Regulations automatically bind WHO member states unless a member specifically rejects or makes reservations to them. Regulations are generally also considered to be treaties, although they can also be thought of as sui generis international legislative acts.[x] Consent to be bound to a regulation derives from the WHO Constitution (itself a treaty) rather than from the regulation itself – accession to or ratification of the WHO Constitution establishes ‘standing’ consent for adopted article 21 regulations unless a state indicates otherwise.[xi]
Finally, the WHA may also make non-binding recommendations on any topic within WHO’s mandate, under article 23 of the WHO Constitution. Given that alcohol control is not one of the five topics that the WHA may make regulations on, the choice of instrument within WHO is therefore essentially a choice between conventions and recommendations.

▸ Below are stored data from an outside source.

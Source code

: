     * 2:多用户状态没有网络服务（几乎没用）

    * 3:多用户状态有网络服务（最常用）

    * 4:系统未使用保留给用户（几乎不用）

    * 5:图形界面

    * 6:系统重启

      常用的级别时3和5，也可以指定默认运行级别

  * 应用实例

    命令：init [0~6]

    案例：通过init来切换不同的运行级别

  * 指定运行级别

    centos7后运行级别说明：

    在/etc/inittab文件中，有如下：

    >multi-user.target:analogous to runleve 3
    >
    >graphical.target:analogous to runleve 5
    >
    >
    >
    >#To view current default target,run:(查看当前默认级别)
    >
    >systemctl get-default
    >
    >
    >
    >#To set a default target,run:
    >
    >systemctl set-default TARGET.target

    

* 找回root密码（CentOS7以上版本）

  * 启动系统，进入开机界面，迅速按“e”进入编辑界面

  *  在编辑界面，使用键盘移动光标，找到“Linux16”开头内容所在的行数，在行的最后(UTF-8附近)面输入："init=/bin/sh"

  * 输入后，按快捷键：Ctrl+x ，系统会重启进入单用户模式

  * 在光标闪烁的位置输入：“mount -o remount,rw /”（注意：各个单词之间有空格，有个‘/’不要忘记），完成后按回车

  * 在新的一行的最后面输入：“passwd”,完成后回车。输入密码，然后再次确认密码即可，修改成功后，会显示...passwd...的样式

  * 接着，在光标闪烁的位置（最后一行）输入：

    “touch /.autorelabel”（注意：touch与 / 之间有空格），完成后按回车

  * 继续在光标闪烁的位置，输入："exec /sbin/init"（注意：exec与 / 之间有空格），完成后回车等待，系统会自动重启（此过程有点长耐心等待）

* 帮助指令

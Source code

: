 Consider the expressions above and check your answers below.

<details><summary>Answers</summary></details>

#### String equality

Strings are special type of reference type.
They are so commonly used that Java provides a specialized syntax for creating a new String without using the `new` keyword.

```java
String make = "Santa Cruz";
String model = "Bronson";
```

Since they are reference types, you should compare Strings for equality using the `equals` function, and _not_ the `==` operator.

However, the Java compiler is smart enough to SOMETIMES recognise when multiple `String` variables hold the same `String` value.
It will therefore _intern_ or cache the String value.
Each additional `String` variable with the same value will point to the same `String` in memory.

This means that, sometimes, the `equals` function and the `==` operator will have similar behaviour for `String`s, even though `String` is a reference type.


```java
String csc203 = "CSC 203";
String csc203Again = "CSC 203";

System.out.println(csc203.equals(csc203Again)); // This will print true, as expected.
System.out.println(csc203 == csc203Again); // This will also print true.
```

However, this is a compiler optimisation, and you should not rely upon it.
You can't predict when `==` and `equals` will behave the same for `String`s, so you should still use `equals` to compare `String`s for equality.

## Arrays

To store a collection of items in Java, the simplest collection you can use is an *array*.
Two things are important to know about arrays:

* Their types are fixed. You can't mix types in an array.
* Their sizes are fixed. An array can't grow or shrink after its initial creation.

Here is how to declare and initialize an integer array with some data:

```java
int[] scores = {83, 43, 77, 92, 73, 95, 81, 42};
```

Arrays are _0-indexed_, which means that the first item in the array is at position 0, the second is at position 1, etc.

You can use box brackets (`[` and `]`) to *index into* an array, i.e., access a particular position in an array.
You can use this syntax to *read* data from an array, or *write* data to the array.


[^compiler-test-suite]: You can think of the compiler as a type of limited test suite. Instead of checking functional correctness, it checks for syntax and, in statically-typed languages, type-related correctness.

WHO’s previous practice has often subdivided both treaties and recommendations into further subcategories. For example, the Director-General’s feasibility study for the WHO FCTC, which was presented to the WHA prior to the WHO FCTC negotiations, divided the article 19 treaty category into ‘conventions’ and ‘the framework convention/protocol approach’.[xii] Similarly, the article 23 ‘recommendations’ category is in practice a catch-all term for a wide variety of other kinds of documents, including resolutions and decisions, strategies, codes, declarations, and so forth. These subcategories, discussed below, are largely practical and descriptive labels, rather than legal distinctions.
1. Conventions, including ‘framework conventions’
There is no formal legal distinction between a ‘framework convention’ and a ‘convention’. Neither the Vienna Convention on the Law of Treaties,[xiii] nor article 19 of the WHO Constitution distinguishes between framework conventions and other kinds of conventions, and a study group of the International Law Commission in 2006 also considered that the law of treaties did not recognise separate rules for framework-protocol versus other conventions.[xiv]
However, as a descriptive term, the term ‘framework convention’ or ‘framework-protocol convention’ sometimes describes an approach common in international environmental law where an initial ‘framework convention’, such as the Ozone Convention[xv] or the UN Framework Convention on Climate Change,[xvi] establishes institutions such as a Conference of Parties (COP), a treaty secretariat, and a system of procedures and general principles for further negotiations, while substantive obligations are left to a series of later, related treaties, known as protocols (the UNFCCC, for example, has the Kyoto Protocol[xvii] and the Paris Agreement,[xviii] and the Ozone Convention protocols include the Montreal Protocol on Substances that Deplete the Ozone Layer[xix]). The framework convention format, as understood in international environmental law, is intended to allow states to progressively develop the legal framework as the evidence evolves.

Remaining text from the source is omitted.